TASK OBJECTIVE
The following data is to be repeated exactly, its pictures excluded.

=== DATA FOR THE TASK ===

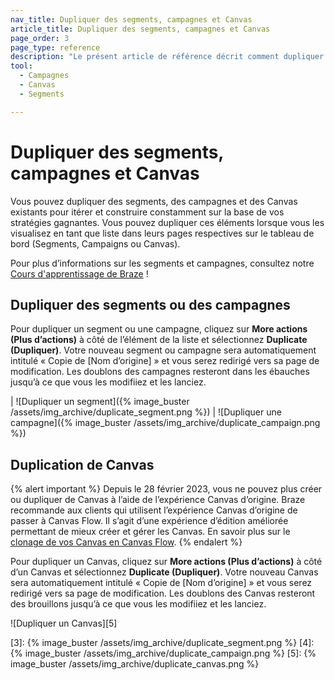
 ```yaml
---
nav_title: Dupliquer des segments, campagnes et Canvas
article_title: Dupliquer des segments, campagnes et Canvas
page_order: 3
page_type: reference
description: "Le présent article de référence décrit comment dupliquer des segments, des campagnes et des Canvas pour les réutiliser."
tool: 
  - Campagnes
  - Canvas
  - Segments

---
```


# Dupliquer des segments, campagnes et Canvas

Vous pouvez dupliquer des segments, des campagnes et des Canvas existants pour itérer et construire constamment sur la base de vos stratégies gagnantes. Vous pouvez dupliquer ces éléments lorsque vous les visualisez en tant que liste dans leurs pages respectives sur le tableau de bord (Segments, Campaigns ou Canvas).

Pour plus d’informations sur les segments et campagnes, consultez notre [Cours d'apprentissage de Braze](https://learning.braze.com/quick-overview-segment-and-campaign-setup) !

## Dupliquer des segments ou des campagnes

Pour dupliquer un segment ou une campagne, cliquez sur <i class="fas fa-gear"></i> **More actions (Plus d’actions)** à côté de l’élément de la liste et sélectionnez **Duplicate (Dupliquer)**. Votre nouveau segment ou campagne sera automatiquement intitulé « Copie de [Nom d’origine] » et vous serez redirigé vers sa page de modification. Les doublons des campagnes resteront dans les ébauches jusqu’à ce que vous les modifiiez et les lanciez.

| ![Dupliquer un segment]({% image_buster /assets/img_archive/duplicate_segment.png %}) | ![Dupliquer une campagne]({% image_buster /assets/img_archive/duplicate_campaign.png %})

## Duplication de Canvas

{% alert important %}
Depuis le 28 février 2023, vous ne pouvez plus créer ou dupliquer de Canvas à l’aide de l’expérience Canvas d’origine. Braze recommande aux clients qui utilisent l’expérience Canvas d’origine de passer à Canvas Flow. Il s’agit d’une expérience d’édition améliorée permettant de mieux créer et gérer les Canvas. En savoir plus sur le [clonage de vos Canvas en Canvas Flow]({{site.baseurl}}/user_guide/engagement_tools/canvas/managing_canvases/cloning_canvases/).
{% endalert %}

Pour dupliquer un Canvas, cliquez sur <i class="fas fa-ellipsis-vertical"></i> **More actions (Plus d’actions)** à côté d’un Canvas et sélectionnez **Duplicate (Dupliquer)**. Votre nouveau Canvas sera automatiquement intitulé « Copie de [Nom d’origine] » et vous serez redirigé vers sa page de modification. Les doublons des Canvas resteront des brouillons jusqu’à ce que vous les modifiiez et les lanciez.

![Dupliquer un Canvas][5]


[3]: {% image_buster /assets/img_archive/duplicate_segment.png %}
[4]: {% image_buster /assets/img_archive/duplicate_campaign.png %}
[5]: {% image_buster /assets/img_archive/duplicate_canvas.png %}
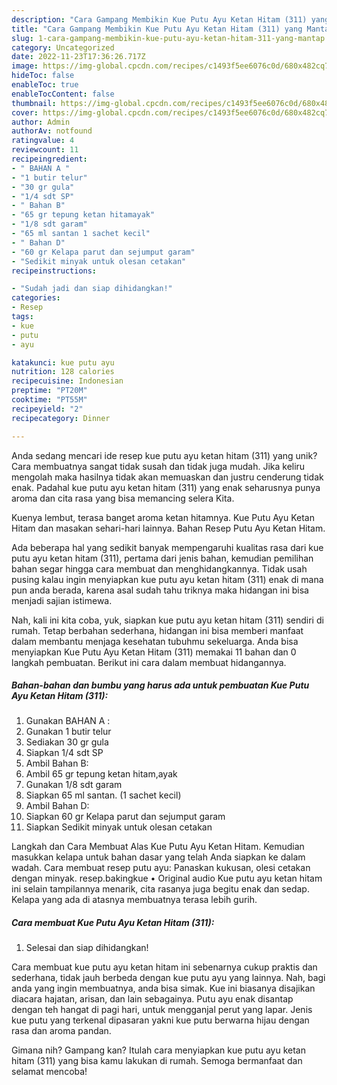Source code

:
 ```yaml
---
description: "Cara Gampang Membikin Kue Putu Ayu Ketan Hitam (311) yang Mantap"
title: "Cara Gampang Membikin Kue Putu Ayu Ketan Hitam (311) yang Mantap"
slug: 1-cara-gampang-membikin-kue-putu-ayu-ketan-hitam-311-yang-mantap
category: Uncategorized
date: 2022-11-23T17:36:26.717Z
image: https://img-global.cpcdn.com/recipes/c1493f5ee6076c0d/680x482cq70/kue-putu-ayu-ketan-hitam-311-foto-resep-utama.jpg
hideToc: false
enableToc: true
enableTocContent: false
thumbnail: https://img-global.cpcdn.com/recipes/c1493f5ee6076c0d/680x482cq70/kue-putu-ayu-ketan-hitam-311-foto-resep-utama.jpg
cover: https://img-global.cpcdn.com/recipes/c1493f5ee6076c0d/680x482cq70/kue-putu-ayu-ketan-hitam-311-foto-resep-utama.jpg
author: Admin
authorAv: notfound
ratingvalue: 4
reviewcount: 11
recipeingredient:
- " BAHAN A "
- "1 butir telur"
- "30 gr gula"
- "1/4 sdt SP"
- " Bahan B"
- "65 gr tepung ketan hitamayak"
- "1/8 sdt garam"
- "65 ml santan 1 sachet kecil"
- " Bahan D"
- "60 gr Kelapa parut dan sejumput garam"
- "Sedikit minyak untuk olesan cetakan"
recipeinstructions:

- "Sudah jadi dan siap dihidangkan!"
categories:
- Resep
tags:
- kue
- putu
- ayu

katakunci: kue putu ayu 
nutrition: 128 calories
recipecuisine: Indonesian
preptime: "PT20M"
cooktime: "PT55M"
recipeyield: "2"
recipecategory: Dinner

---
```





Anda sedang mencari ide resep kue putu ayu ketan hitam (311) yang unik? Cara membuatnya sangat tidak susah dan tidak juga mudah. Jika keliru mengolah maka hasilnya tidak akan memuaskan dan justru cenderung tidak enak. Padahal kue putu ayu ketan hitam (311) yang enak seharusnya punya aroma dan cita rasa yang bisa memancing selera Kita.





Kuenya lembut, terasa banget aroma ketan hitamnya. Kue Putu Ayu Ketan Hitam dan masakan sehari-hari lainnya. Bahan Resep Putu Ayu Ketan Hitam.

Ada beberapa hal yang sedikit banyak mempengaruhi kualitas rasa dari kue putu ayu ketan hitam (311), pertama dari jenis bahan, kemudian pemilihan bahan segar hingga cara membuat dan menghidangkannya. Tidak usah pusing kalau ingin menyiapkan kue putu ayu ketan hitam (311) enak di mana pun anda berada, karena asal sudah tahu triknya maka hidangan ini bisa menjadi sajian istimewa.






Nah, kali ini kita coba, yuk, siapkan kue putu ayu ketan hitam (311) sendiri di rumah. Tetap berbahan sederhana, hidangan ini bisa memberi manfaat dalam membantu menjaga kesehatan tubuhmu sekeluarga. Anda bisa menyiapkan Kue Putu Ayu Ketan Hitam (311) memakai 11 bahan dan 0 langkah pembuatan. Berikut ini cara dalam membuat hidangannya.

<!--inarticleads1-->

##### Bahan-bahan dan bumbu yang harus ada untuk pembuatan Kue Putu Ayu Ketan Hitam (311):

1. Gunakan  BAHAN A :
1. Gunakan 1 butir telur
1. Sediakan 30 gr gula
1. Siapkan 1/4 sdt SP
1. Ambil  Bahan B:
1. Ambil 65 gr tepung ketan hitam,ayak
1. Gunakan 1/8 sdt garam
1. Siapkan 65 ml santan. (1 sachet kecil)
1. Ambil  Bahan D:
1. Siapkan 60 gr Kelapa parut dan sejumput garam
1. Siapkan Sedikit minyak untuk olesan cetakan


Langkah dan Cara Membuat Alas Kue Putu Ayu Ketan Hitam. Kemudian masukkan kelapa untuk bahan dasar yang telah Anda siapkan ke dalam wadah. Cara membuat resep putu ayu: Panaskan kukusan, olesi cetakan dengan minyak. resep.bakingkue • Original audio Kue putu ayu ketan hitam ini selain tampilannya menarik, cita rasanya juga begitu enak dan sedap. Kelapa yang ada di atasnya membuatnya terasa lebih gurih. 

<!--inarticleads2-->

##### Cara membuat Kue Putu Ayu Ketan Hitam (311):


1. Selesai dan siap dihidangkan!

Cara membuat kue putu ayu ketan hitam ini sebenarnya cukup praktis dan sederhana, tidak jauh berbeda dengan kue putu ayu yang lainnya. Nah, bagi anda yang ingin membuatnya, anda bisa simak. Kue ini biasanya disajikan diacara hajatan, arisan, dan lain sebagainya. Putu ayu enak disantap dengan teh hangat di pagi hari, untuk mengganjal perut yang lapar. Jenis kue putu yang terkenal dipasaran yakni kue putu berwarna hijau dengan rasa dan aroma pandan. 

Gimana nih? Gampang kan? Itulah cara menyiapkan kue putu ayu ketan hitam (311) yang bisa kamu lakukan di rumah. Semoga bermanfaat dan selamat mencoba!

===

RESULT OF THE TASK
 ```yaml
---
nav_title: Dupliquer des segments, campagnes et Canvas
article_title: Dupliquer des segments, campagnes et Canvas
page_order: 3
page_type: reference
description: "Le présent article de référence décrit comment dupliquer des segments, des campagnes et des Canvas pour les réutiliser."
tool: 
  - Campagnes
  - Canvas
  - Segments

---
```


# Dupliquer des segments, campagnes et Canvas

Vous pouvez dupliquer des segments, des campagnes et des Canvas existants pour itérer et construire constamment sur la base de vos stratégies gagnantes. Vous pouvez dupliquer ces éléments lorsque vous les visualisez en tant que liste dans leurs pages respectives sur le tableau de bord (Segments, Campaigns ou Canvas).

Pour plus d’informations sur les segments et campagnes, consultez notre [Cours d'apprentissage de Braze](https://learning.braze.com/quick-overview-segment-and-campaign-setup) !

## Dupliquer des segments ou des campagnes

Pour dupliquer un segment ou une campagne, cliquez sur <i class="fas fa-gear"></i> **More actions (Plus d’actions)** à côté de l’élément de la liste et sélectionnez **Duplicate (Dupliquer)**. Votre nouveau segment ou campagne sera automatiquement intitulé « Copie de [Nom d’origine] » et vous serez redirigé vers sa page de modification. Les doublons des campagnes resteront dans les ébauches jusqu’à ce que vous les modifiiez et les lanciez.

| ![Dupliquer un segment]({% image_buster /assets/img_archive/duplicate_segment.png %}) | ![Dupliquer une campagne]({% image_buster /assets/img_archive/duplicate_campaign.png %})

## Duplication de Canvas

{% alert important %}
Depuis le 28 février 2023, vous ne pouvez plus créer ou dupliquer de Canvas à l’aide de l’expérience Canvas d’origine. Braze recommande aux clients qui utilisent l’expérience Canvas d’origine de passer à Canvas Flow. Il s’agit d’une expérience d’édition améliorée permettant de mieux créer et gérer les Canvas. En savoir plus sur le [clonage de vos Canvas en Canvas Flow]({{site.baseurl}}/user_guide/engagement_tools/canvas/managing_canvases/cloning_canvases/).
{% endalert %}

Pour dupliquer un Canvas, cliquez sur <i class="fas fa-ellipsis-vertical"></i> **More actions (Plus d’actions)** à côté d’un Canvas et sélectionnez **Duplicate (Dupliquer)**. Votre nouveau Canvas sera automatiquement intitulé « Copie de [Nom d’origine] » et vous serez redirigé vers sa page de modification. Les doublons des Canvas resteront des brouillons jusqu’à ce que vous les modifiiez et les lanciez.

![Dupliquer un Canvas][5]


[3]: {% image_buster /assets/img_archive/duplicate_segment.png %}
[4]: {% image_buster /assets/img_archive/duplicate_campaign.png %}
[5]: {% image_buster /assets/img_archive/duplicate_canvas.png %}
Source code

:
 ```yaml
---
description: "Cara Gampang Membikin Kue Putu Ayu Ketan Hitam (311) yang Mantap"
title: "Cara Gampang Membikin Kue Putu Ayu Ketan Hitam (311) yang Mantap"
slug: 1-cara-gampang-membikin-kue-putu-ayu-ketan-hitam-311-yang-mantap
category: Uncategorized
date: 2022-11-23T17:36:26.717Z
image: https://img-global.cpcdn.com/recipes/c1493f5ee6076c0d/680x482cq70/kue-putu-ayu-ketan-hitam-311-foto-resep-utama.jpg
hideToc: false
enableToc: true
enableTocContent: false
thumbnail: https://img-global.cpcdn.com/recipes/c1493f5ee6076c0d/680x482cq70/kue-putu-ayu-ketan-hitam-311-foto-resep-utama.jpg
cover: https://img-global.cpcdn.com/recipes/c1493f5ee6076c0d/680x482cq70/kue-putu-ayu-ketan-hitam-311-foto-resep-utama.jpg
author: Admin
authorAv: notfound
ratingvalue: 4
reviewcount: 11
recipeingredient:
- " BAHAN A "
- "1 butir telur"
- "30 gr gula"
- "1/4 sdt SP"
- " Bahan B"
- "65 gr tepung ketan hitamayak"
- "1/8 sdt garam"
- "65 ml santan 1 sachet kecil"
- " Bahan D"
- "60 gr Kelapa parut dan sejumput garam"
- "Sedikit minyak untuk olesan cetakan"
recipeinstructions:

- "Sudah jadi dan siap dihidangkan!"
categories:
- Resep
tags:
- kue
- putu
- ayu

katakunci: kue putu ayu 
nutrition: 128 calories
recipecuisine: Indonesian
preptime: "PT20M"
cooktime: "PT55M"
recipeyield: "2"
recipecategory: Dinner

---
```





Anda sedang mencari ide resep kue putu ayu ketan hitam (311) yang unik? Cara membuatnya sangat tidak susah dan tidak juga mudah. Jika keliru mengolah maka hasilnya tidak akan memuaskan dan justru cenderung tidak enak. Padahal kue putu ayu ketan hitam (311) yang enak seharusnya punya aroma dan cita rasa yang bisa memancing selera Kita.





Kuenya lembut, terasa banget aroma ketan hitamnya. Kue Putu Ayu Ketan Hitam dan masakan sehari-hari lainnya. Bahan Resep Putu Ayu Ketan Hitam.

Ada beberapa hal yang sedikit banyak mempengaruhi kualitas rasa dari kue putu ayu ketan hitam (311), pertama dari jenis bahan, kemudian pemilihan bahan segar hingga cara membuat dan menghidangkannya. Tidak usah pusing kalau ingin menyiapkan kue putu ayu ketan hitam (311) enak di mana pun anda berada, karena asal sudah tahu triknya maka hidangan ini bisa menjadi sajian istimewa.






Nah, kali ini kita coba, yuk, siapkan kue putu ayu ketan hitam (311) sendiri di rumah. Tetap berbahan sederhana, hidangan ini bisa memberi manfaat dalam membantu menjaga kesehatan tubuhmu sekeluarga. Anda bisa menyiapkan Kue Putu Ayu Ketan Hitam (311) memakai 11 bahan dan 0 langkah pembuatan. Berikut ini cara dalam membuat hidangannya.

<!--inarticleads1-->

##### Bahan-bahan dan bumbu yang harus ada untuk pembuatan Kue Putu Ayu Ketan Hitam (311):

1. Gunakan  BAHAN A :
1. Gunakan 1 butir telur
1. Sediakan 30 gr gula
1. Siapkan 1/4 sdt SP
1. Ambil  Bahan B:
1. Ambil 65 gr tepung ketan hitam,ayak
1. Gunakan 1/8 sdt garam
1. Siapkan 65 ml santan. (1 sachet kecil)
1. Ambil  Bahan D:
1. Siapkan 60 gr Kelapa parut dan sejumput garam
1. Siapkan Sedikit minyak untuk olesan cetakan


Langkah dan Cara Membuat Alas Kue Putu Ayu Ketan Hitam. Kemudian masukkan kelapa untuk bahan dasar yang telah Anda siapkan ke dalam wadah. Cara membuat resep putu ayu: Panaskan kukusan, olesi cetakan dengan minyak. resep.bakingkue • Original audio Kue putu ayu ketan hitam ini selain tampilannya menarik, cita rasanya juga begitu enak dan sedap. Kelapa yang ada di atasnya membuatnya terasa lebih gurih. 

<!--inarticleads2-->

##### Cara membuat Kue Putu Ayu Ketan Hitam (311):


1. Selesai dan siap dihidangkan!

Cara membuat kue putu ayu ketan hitam ini sebenarnya cukup praktis dan sederhana, tidak jauh berbeda dengan kue putu ayu yang lainnya. Nah, bagi anda yang ingin membuatnya, anda bisa simak. Kue ini biasanya disajikan diacara hajatan, arisan, dan lain sebagainya. Putu ayu enak disantap dengan teh hangat di pagi hari, untuk mengganjal perut yang lapar. Jenis kue putu yang terkenal dipasaran yakni kue putu berwarna hijau dengan rasa dan aroma pandan. 

Gimana nih? Gampang kan? Itulah cara menyiapkan kue putu ayu ketan hitam (311) yang bisa kamu lakukan di rumah. Semoga bermanfaat dan selamat mencoba!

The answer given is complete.